Gosh, I've never heard of that before. But that is a great point - and if casted to the right people, I think it could be a cool confidance-builder.

I don't think The Tipping Point is the best example of how the gatekeeper model works. Alex Wipperfurth's Brand Hijack is a better example- check out some samples from the book at

In any case, anyone arguing that influencer marketing does or doesn't work is missing the point. It works in some categories, in others it doesn't. For example, it's absolutely critical in lifestyle categories like fashion, entertainment, and youth culture. If you think you can launch a sports brand, for example, without getting the blessing of the right influencers, you're dreaming.

In other categories like, say, laundry detergent, I'd guess that anyone can be an influencer.

Just my $.02

The takehome that I got from Watts' article was that we marketers can't just rely on our instincts. He showed how for decades we have relied on "wisdom" that wasn't really tested. Whether he's right or wrong about influencers, I think Watts makes a good point about testing our relied-upon theories.

Does anyone know of any hard data about the actual effectiveness of marketing programs targeting Influentials? I’ve read a lot about the theories behind it, which are fascinating, but haven’t come across anything quantifiable.
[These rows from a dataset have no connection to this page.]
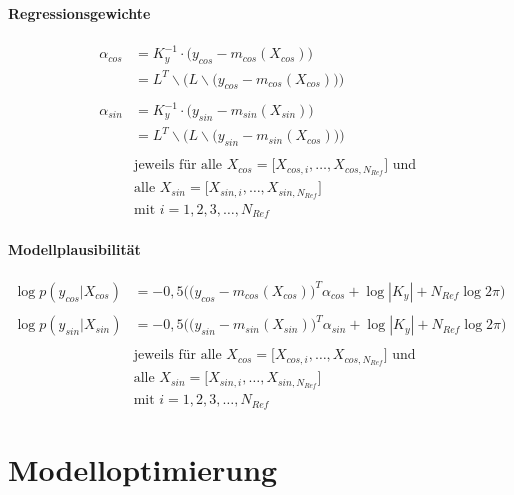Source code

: \paragraph*{Regressionsgewichte}


\begin{align}\label{eq:gprweights}
	\alpha_{cos} &= K_y^{-1} \cdot \big( y_{cos} - m_{cos}(X_{cos}) \big) \nonumber \\
				 &= L^T \backslash \Big(L \backslash \big( y_{cos} - m_{cos}(X_{cos}) \big) \Big) \nonumber \\
	\\
	\alpha_{sin} &= K_y^{-1} \cdot \big( y_{sin} - m_{sin}(X_{sin}) \big) \nonumber \\
				 &= L^T \backslash \Big(L \backslash \big( y_{sin} - m_{sin}(X_{cos}) \big) \Big) \nonumber \\
	\nonumber \\
& \text{jeweils für alle } X_{cos} = \big[ X_{cos,i},\dots, X_{cos,N_{Ref}} \big] \text{ und } \nonumber \\
& \text{alle } X_{sin} = \big[ X_{sin,i},\dots, X_{sin,N_{Ref}} \big] \nonumber \\
& \text{mit } i = 1,2,3,\ldots,N_{Ref} \nonumber
\end{align}


\paragraph*{Modellplausibilität}


\begin{align}\label{eq:likelihoods}
	\log p(y_{cos}|X_{cos}) &= -0,5 \Big( \big( y_{cos} - m_{cos}(X_{cos}) \big)^T \alpha_{cos} + \log|K_y| + N_{Ref} \log 2\pi  \Big) \nonumber \\
	\\
	\log p(y_{sin}|X_{sin}) &= -0,5 \Big( \big( y_{sin} - m_{sin}(X_{sin}) \big)^T \alpha_{sin} + \log|K_y| + N_{Ref} \log 2\pi  \Big) \nonumber \\
	\nonumber \\
& \text{jeweils für alle } X_{cos} = \big[ X_{cos,i},\dots, X_{cos,N_{Ref}} \big] \text{ und } \nonumber \\
& \text{alle } X_{sin} = \big[ X_{sin,i},\dots, X_{sin,N_{Ref}} \big] \nonumber \\
& \text{mit } i = 1,2,3,\ldots,N_{Ref} \nonumber	
\end{align}


\clearpage


\section{Modelloptimierung}\label{sec:gpropt}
Perhaps marketers really are an influenceable bunch. The gatekeeper model seems to be the prevailing theory in marketing culture, but are we embracing it because it actually works or because other marketers are saying it works?

Hello, here is something I don't understand: shouldn't there be a distinction made between "Receiver-WOM" and "Sender-WOM", when discussing the role of influentials/opinion leaders?

Watts/Dodds have shown that for "viral message spread", the influential is not that, well, influential. However, there is also WOM-demand - people ask for opinions, prompt others for their advice.

And this, I believe, is where influentials play a more important role. They don't produce fast-spreading cascades of communication effects, but they provide highly relevant advice when prompted. Translated to the web, it's the well-linked bloggers that you find when you search for a brand and hope to get some helpful advice. So it does make sense to establish good relationships with people that have such a reputation. However, the effects only work long-term. For a quick viral effect, nothing beats being more broad and finding the influenciables.

I am missing this distinction in the debate.

I hope that marketers are influencable! I'm trying!